Paper No. 67
Presentation Time: 9:00 AM-6:00 PM


CHIN, Shamar1, O'CONNELL, Suzanne2, HARWOOD, David3, GEWECKE, Aaron3 and SCHWARZ, Stephen1, (1)Earth and Environmental Science, Wesleyan University, 265 Church Street, Room 455, Middletown, CT 06459, (2)Earth and Environmental Sciences, Wesleyan University, 265 Church Street, Middletown, CT 06459, (3)Department of Earth and Atmospheric Sciences, University of Nebraska-Lincoln, Lincoln, NE 68588-0340,

Understanding the stability of Antarctic Ice Sheets is the key to understanding past climates and the response of ice-sheets to warming. Here we examine the middle through early Miocene marine depositional record in the Weddell Sea. Sediments were recovered at Ocean Drilling Program (ODP) Site 694 located in 4653 m of water in the Weddell Sea Abyssal Plain. Environmental interpretation of the sediment was hampered by poor recovery, poor magnetostratigraphy and siliceous biostratigraphy. Recovery averaged 57%, but ranged from 0 to 100% throughout the cores. Turbidite sediments at this site could have been sourced from East or West Antarctica. Ice-rafted sediments are most likely from the East Antarctic Ice Sheet (EAIS) since the ice sheet formed about 34 mya, while the West Antarctic Ice Sheet (WAIS), which includes the Antarctic Peninsula, probably didn’t form until about 5 mya.

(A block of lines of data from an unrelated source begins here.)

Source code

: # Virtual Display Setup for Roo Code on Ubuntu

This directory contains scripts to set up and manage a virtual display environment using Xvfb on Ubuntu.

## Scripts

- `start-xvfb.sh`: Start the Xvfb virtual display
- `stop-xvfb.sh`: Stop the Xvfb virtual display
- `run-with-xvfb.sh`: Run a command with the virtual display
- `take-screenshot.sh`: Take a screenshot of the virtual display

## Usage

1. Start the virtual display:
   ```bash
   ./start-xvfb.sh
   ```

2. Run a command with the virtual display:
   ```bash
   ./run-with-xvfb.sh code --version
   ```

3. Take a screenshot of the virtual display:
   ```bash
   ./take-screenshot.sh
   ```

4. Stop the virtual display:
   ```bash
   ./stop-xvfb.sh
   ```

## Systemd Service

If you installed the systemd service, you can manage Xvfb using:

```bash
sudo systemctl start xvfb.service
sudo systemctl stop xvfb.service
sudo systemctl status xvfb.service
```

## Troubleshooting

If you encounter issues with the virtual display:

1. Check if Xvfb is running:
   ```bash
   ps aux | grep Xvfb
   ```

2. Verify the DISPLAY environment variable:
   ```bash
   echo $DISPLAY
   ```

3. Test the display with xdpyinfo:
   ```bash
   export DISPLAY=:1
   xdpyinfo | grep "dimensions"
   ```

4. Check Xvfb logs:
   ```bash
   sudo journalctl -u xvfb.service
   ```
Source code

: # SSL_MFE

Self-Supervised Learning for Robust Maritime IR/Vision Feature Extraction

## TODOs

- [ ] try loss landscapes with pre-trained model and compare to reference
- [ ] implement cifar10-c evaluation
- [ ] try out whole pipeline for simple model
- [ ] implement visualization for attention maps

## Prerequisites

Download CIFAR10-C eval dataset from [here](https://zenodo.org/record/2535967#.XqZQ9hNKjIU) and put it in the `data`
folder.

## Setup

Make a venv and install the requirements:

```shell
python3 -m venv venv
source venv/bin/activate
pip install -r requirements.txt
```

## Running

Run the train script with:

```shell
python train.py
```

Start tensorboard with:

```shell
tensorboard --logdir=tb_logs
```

Using visual descriptions, smear slides, grain size and XRF analyses, and the shipboard report, we determined that the > 350 m Miocene sequence consists of six sedimentary facies: silt, laminated silt, diatom clayey mud/mudstone, diatom clay/claystone, diamictite, sandy mud and sand. Facies associations suggest deposition via turbidity currents, ice-rafted detritus and hemipelagic settling. Turbidites dominate the stratigraphy between about 17-16.3, 13.9-9.8 and after 9.0 m.y. Ice-rafted sediments, defined here are large (>1 cm in diameter) dropstones and isolated sand grains. Ice –rafted sediments dominate between about 14.2 and 13.7 m.y., but they are also present in hemipelagic sediments and in turbidites, where they are observed in the fine-grained intervals. Clay mineralogy, U-Pb ages of zircons and Ar/Ar ages of hornblendes support an East Antarctic source.

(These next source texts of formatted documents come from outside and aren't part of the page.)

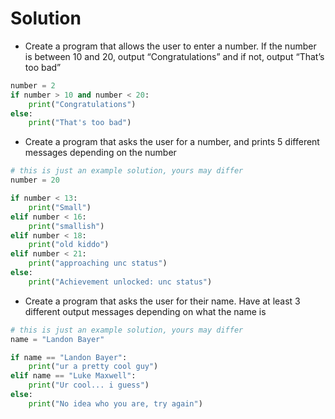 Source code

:# Solution

- Create a program that allows the user to enter a number. If the number is between 10 and 20, output “Congratulations” and if not, output “That’s too bad”
```py
number = 2
if number > 10 and number < 20:
	print("Congratulations")
else:
	print("That's too bad")
```
- Create a program that asks the user for a number, and prints 5 different messages depending on the number
```py
# this is just an example solution, yours may differ
number = 20

if number < 13:
	print("Small")
elif number < 16:
	print("smallish")
elif number < 18:
	print("old kiddo")
elif number < 21:
	print("approaching unc status")
else:
	print("Achievement unlocked: unc status")
```
- Create a program that asks the user for their name. Have at least 3 different output messages depending on what the name is
```py
# this is just an example solution, yours may differ
name = "Landon Bayer"

if name == "Landon Bayer":
	print("ur a pretty cool guy")
elif name == "Luke Maxwell":
	print("Ur cool... i guess")
else:
	print("No idea who you are, try again")
```
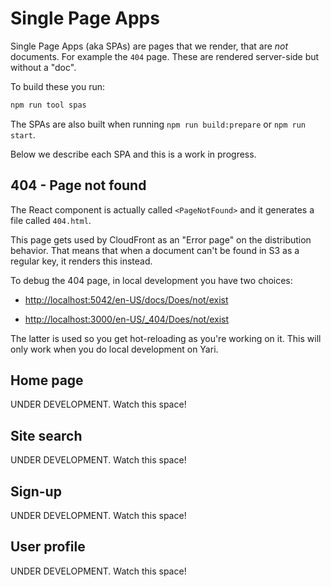 # Single Page Apps

Single Page Apps (aka SPAs) are pages that we render, that are _not_ documents.
For example the `404` page. These are rendered server-side but without a "doc".

To build these you run:

```sh
npm run tool spas
```

The SPAs are also built when running `npm run build:prepare` or `npm run start`.

Below we describe each SPA and this is a work in progress.

## 404 - Page not found

The React component is actually called `<PageNotFound>` and it generates a file
called `404.html`.

This page gets used by CloudFront as an "Error page" on the distribution
behavior. That means that when a document can't be found in S3 as a regular key,
it renders this instead.

To debug the 404 page, in local development you have two choices:

- <http://localhost:5042/en-US/docs/Does/not/exist>

- <http://localhost:3000/en-US/_404/Does/not/exist>

The latter is used so you get hot-reloading as you're working on it. This will
only work when you do local development on Yari.

## Home page

UNDER DEVELOPMENT. Watch this space!

## Site search

UNDER DEVELOPMENT. Watch this space!

## Sign-up

UNDER DEVELOPMENT. Watch this space!

## User profile

UNDER DEVELOPMENT. Watch this space!
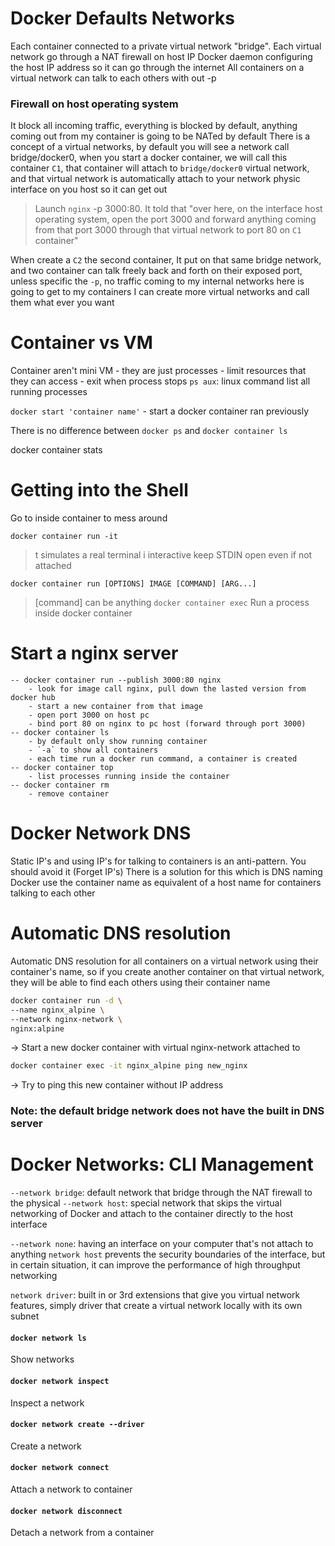 # Docker Defaults Networks

Each container connected to a private virtual network "bridge". Each virtual network go through a NAT firewall on host IP
Docker daemon configuring the host IP address so it can go through the internet
All containers on a virtual network can talk to each others with out -p

### Firewall on host operating system

It block all incoming traffic, everything is blocked by default, anything coming out from my container is going to be NATed by default
There is a concept of a virtual networks, by default you will see a network call bridge/docker0, when you start a docker container, we will call this container `C1`, that container will attach to `bridge/docker0` virtual network, and that virtual network is automatically attach to your network physic interface on you host so it can get out

> Launch `nginx` -p 3000:80. It told that "over here, on the interface host operating system, open the port 3000 and forward anything coming from that port 3000 through that virtual network to port 80 on `C1` container"

When create a `C2` the second container, It put on that same bridge network, and two container can talk freely back and forth on their exposed port, unless specific the `-p`, no traffic coming to my internal networks here is going to get to my containers
I can create more virtual networks and call them what ever you want

# Container vs VM

Container aren't mini VM - they are just processes - limit resources that they can access - exit when process stops
`ps aux`: linux command list all running processes

`docker start 'container name'` - start a docker container ran previously

There is no difference between `docker ps` and `docker container ls`

docker container stats <container name>

# Getting into the Shell

Go to inside container to mess around

`docker container run -it`

> t simulates a real terminal
> i interactive keep STDIN open even if not attached

`docker container run [OPTIONS] IMAGE [COMMAND] [ARG...]`

> [command] can be anything
> `docker container exec`
> Run a process inside docker container

# Start a nginx server

```
-- docker container run --publish 3000:80 nginx
	- look for image call nginx, pull down the lasted version from docker hub
	- start a new container from that image
	- open port 3000 on host pc
	- bind port 80 on nginx to pc host (forward through port 3000)
-- docker container ls
	- by default only show running container
	- `-a` to show all containers
	- each time run a docker run command, a container is created
-- docker container top
	- list processes running inside the container
-- docker container rm
	- remove container
```

# Docker Network DNS

Static IP's and using IP's for talking to containers is an anti-pattern. You should avoid it (Forget IP's)
There is a solution for this which is DNS naming
Docker use the container name as equivalent of a host name for containers talking to each other

# Automatic DNS resolution

Automatic DNS resolution for all containers on a virtual network using their container's name, so if you create another container on that virtual network, they will be able to find each others using their container name

```bash
docker container run -d \
--name nginx_alpine \
--network nginx-network \
nginx:alpine
```

-> Start a new docker container with virtual nginx-network attached to

```bash
docker container exec -it nginx_alpine ping new_nginx
```

-> Try to ping this new container without IP address

### Note: the default bridge network does not have the built in DNS server

# Docker Networks: CLI Management

`--network bridge`: default network that bridge through the NAT firewall to the physical
`--network host`: special network that skips the virtual networking of Docker and attach to the container directly to the host interface

`--network none`: having an interface on your computer that's not attach to anything
`network host` prevents the security boundaries of the interface, but in certain situation, it can improve the performance of high throughput networking

`network driver`: built in or 3rd extensions that give you virtual network features, simply driver that create a virtual network locally with its own subnet

#### `docker network ls`

Show networks

#### `docker network inspect`

Inspect a network

#### `docker network create --driver`

Create a network

#### `docker network connect`

Attach a network to container

#### `docker network disconnect`

Detach a network from a container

Hemipelagic sedimentation, which consists of clay, silt and diatoms, shows varying abundance of diatoms indicating changes in surface water (climate) conditions. These changes correlate with diatom abundance at ODP Sites 689 and 690. Continued investigation will correlate the Miocene diatom abundances at other Weddell Sea locations.